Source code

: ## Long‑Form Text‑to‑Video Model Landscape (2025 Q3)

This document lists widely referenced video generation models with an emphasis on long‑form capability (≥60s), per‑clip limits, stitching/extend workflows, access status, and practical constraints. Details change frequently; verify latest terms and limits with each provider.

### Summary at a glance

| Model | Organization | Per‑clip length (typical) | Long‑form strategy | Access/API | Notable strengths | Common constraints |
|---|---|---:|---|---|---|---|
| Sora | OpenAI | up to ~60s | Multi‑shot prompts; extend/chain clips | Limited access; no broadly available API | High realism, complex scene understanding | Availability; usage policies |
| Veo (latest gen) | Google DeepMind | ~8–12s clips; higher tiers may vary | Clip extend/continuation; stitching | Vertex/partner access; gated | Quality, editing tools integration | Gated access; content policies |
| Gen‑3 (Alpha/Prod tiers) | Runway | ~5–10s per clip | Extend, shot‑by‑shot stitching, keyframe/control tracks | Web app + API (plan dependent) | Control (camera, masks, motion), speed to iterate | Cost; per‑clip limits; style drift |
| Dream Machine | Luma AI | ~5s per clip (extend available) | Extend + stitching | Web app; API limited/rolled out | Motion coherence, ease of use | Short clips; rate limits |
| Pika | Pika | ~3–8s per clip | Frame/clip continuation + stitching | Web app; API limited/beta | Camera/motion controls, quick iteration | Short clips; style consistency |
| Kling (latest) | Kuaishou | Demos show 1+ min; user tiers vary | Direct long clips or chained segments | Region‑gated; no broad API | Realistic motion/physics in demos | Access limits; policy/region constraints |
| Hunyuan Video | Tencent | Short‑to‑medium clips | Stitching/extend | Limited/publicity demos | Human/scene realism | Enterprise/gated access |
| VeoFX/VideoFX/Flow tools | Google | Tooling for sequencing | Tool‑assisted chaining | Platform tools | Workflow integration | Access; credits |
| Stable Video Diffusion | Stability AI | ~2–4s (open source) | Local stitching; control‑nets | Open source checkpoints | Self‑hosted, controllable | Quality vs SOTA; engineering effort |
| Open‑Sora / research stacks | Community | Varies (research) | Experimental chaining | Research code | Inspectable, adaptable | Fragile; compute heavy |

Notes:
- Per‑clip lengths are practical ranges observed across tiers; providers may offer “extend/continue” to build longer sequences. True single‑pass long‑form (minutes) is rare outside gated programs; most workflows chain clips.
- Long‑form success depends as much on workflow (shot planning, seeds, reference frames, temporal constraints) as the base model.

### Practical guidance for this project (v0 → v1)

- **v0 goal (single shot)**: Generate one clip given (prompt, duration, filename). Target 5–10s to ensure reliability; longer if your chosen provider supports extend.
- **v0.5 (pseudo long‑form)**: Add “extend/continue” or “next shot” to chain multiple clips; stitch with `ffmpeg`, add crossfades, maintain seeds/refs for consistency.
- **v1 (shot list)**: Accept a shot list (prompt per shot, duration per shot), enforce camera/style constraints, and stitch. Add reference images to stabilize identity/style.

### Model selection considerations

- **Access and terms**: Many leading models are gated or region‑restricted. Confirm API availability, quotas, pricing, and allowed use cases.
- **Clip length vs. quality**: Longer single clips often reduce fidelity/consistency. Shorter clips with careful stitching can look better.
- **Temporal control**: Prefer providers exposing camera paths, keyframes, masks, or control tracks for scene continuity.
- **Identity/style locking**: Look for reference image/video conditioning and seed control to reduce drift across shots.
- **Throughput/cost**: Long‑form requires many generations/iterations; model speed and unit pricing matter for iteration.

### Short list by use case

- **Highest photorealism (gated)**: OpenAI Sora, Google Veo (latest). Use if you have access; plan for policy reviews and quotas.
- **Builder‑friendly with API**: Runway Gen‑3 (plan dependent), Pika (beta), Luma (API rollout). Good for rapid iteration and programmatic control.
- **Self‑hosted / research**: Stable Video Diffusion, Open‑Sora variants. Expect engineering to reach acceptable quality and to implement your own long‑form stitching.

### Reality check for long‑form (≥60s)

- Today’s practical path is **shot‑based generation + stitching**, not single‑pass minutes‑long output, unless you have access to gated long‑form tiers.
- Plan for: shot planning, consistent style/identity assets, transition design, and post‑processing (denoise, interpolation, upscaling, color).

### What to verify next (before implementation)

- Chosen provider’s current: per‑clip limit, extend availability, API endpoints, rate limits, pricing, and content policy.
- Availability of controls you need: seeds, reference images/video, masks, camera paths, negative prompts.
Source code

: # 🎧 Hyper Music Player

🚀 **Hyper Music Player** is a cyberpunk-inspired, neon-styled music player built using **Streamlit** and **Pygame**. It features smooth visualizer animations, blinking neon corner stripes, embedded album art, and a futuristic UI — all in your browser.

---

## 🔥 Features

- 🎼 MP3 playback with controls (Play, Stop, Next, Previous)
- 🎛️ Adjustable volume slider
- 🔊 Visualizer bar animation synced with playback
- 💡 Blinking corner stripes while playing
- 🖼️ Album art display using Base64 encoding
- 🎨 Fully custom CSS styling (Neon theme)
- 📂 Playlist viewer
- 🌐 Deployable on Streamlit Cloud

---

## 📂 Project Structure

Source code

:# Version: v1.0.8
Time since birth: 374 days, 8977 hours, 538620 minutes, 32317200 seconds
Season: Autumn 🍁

### Description of the task:
Quote the listing above from its first line to the line with "### Summary at a glance", inclusive, and add nothing.

### Written response:
Source code

: ## Long‑Form Text‑to‑Video Model Landscape (2025 Q3)

This document lists widely referenced video generation models with an emphasis on long‑form capability (≥60s), per‑clip limits, stitching/extend workflows, access status, and practical constraints. Details change frequently; verify latest terms and limits with each provider.

### Summary at a glance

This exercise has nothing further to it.